- Origin: New York City, New York
- Years active: 1996–present
- Members: Cherry, Houdini Shalom, Dazzle, Vinnie, DT, Edible, Hole, Machine, Pretty Boy, Smokey D, Propecia Destiny, Robbie, Sochny, Negro Noir, Besamé, Rinky Dinky, Chunky Cupcake, Booty du Chef

= The Dazzle Dancers =

American performance group

The Dazzle Dancers are a performance group founded in 1996 in New York City's Tompkins Square Park during Wignot (the first year that Wigstock didn't happen in the park) by artist Mike Albo (aka Dazzle Dazzle) and Grover Guinta (aka Vinnie Dazzle).

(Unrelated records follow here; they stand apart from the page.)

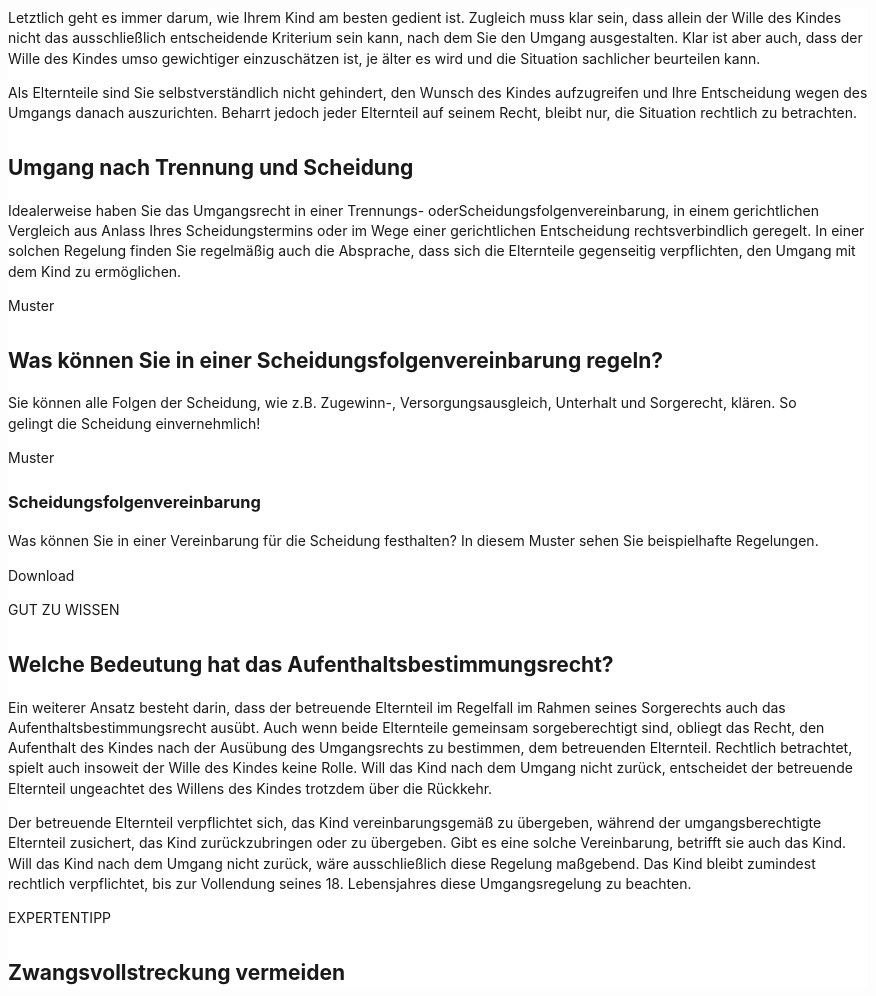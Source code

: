 Letztlich geht es immer darum, wie Ihrem Kind am besten gedient ist. Zugleich muss klar sein, dass allein der Wille des Kindes nicht das ausschließlich entscheidende Kriterium sein kann, nach dem Sie den Umgang ausgestalten. Klar ist aber auch, dass der Wille des Kindes umso gewichtiger einzuschätzen ist, je älter es wird und die Situation sachlicher beurteilen kann.

Als Elternteile sind Sie selbstverständlich nicht gehindert, den Wunsch des Kindes aufzugreifen und Ihre Entscheidung wegen des Umgangs danach auszurichten. Beharrt jedoch jeder Elternteil auf seinem Recht, bleibt nur, die Situation rechtlich zu betrachten.

## Umgang nach Trennung und Scheidung

Idealerweise haben Sie das Umgangsrecht in einer Trennungs- oderScheidungsfolgenvereinbarung, in einem gerichtlichen Vergleich aus Anlass Ihres Scheidungstermins oder im Wege einer gerichtlichen Entscheidung rechtsverbindlich geregelt. In einer solchen Regelung finden Sie regelmäßig auch die Absprache, dass sich die Elternteile gegenseitig verpflichten, den Umgang mit dem Kind zu ermöglichen.

Muster

## Was können Sie in einer Scheidungsfolgenvereinbarung regeln?

Sie können alle Folgen der Scheidung, wie z.B. Zugewinn-, Versorgungsausgleich, Unterhalt und Sorgerecht, klären. So gelingt die Scheidung einvernehmlich!

Muster

### Scheidungsfolgenvereinbarung

Was können Sie in einer Vereinbarung für die Scheidung festhalten? In diesem Muster sehen Sie beispielhafte Regelungen.

Download

GUT ZU WISSEN

## Welche Bedeutung hat das Aufenthaltsbestimmungsrecht?

Ein weiterer Ansatz besteht darin, dass der betreuende Elternteil im Regelfall im Rahmen seines Sorgerechts auch das Aufenthaltsbestimmungsrecht ausübt. Auch wenn beide Elternteile gemeinsam sorgeberechtigt sind, obliegt das Recht, den Aufenthalt des Kindes nach der Ausübung des Umgangsrechts zu bestimmen, dem betreuenden Elternteil. Rechtlich betrachtet, spielt auch insoweit der Wille des Kindes keine Rolle. Will das Kind nach dem Umgang nicht zurück, entscheidet der betreuende Elternteil ungeachtet des Willens des Kindes trotzdem über die Rückkehr.

Der betreuende Elternteil verpflichtet sich, das Kind vereinbarungsgemäß zu übergeben, während der umgangsberechtigte Elternteil zusichert, das Kind zurückzubringen oder zu übergeben. Gibt es eine solche Vereinbarung, betrifft sie auch das Kind. Will das Kind nach dem Umgang nicht zurück, wäre ausschließlich diese Regelung maßgebend. Das Kind bleibt zumindest rechtlich verpflichtet, bis zur Vollendung seines 18. Lebensjahres diese Umgangsregelung zu beachten.

EXPERTENTIPP

## Zwangsvollstreckung vermeiden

The male and female dancers appear in spare costumes or nude at festivals, night clubs, and the Hipster scene.

The Dazzle Dancers have performed nationally at many late-night clubs, Coney Island Amusement Park, Wigstock, the Burning Man Festival in Nevada, and onstage with the band Blondie to a crowd of 20,000 people at the Millennium New Year's Eve Celebration in Miami, Florida.

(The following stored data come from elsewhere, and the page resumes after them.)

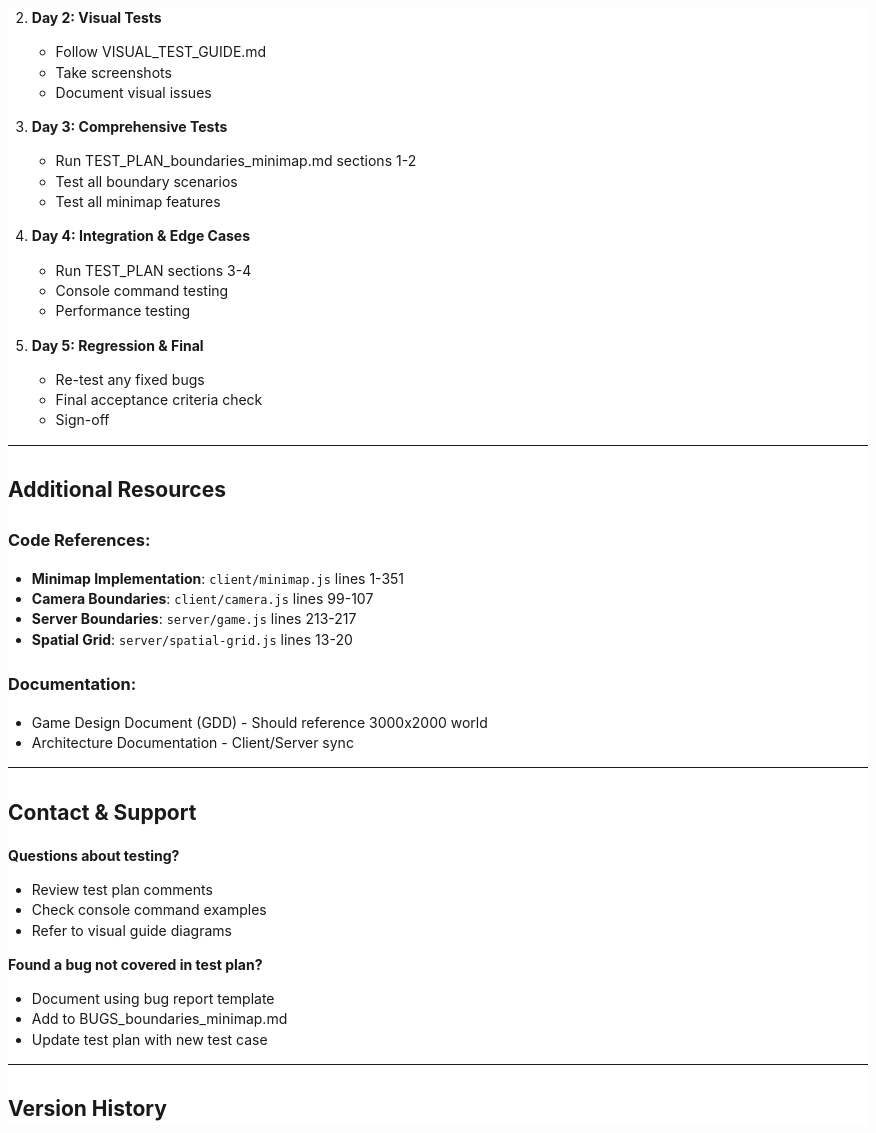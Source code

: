 2. **Day 2: Visual Tests**
   - Follow VISUAL_TEST_GUIDE.md
   - Take screenshots
   - Document visual issues

3. **Day 3: Comprehensive Tests**
   - Run TEST_PLAN_boundaries_minimap.md sections 1-2
   - Test all boundary scenarios
   - Test all minimap features

4. **Day 4: Integration & Edge Cases**
   - Run TEST_PLAN sections 3-4
   - Console command testing
   - Performance testing

5. **Day 5: Regression & Final**
   - Re-test any fixed bugs
   - Final acceptance criteria check
   - Sign-off

---

## Additional Resources

### Code References:
- **Minimap Implementation**: `client/minimap.js` lines 1-351
- **Camera Boundaries**: `client/camera.js` lines 99-107
- **Server Boundaries**: `server/game.js` lines 213-217
- **Spatial Grid**: `server/spatial-grid.js` lines 13-20

### Documentation:
- Game Design Document (GDD) - Should reference 3000x2000 world
- Architecture Documentation - Client/Server sync

---

## Contact & Support

**Questions about testing?**
- Review test plan comments
- Check console command examples
- Refer to visual guide diagrams

**Found a bug not covered in test plan?**
- Document using bug report template
- Add to BUGS_boundaries_minimap.md
- Update test plan with new test case

---

## Version History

In 2005 the Dazzle Dancers were a central theme in a feature film, the romantic gay comedy Adam & Steve.

Their costume designer is Matthew Flower, better known as Machine Dazzle, who has noted in an interview with Imagine Fashion that his designs are like sacred objects to him and believes in the transformative quality of costumes.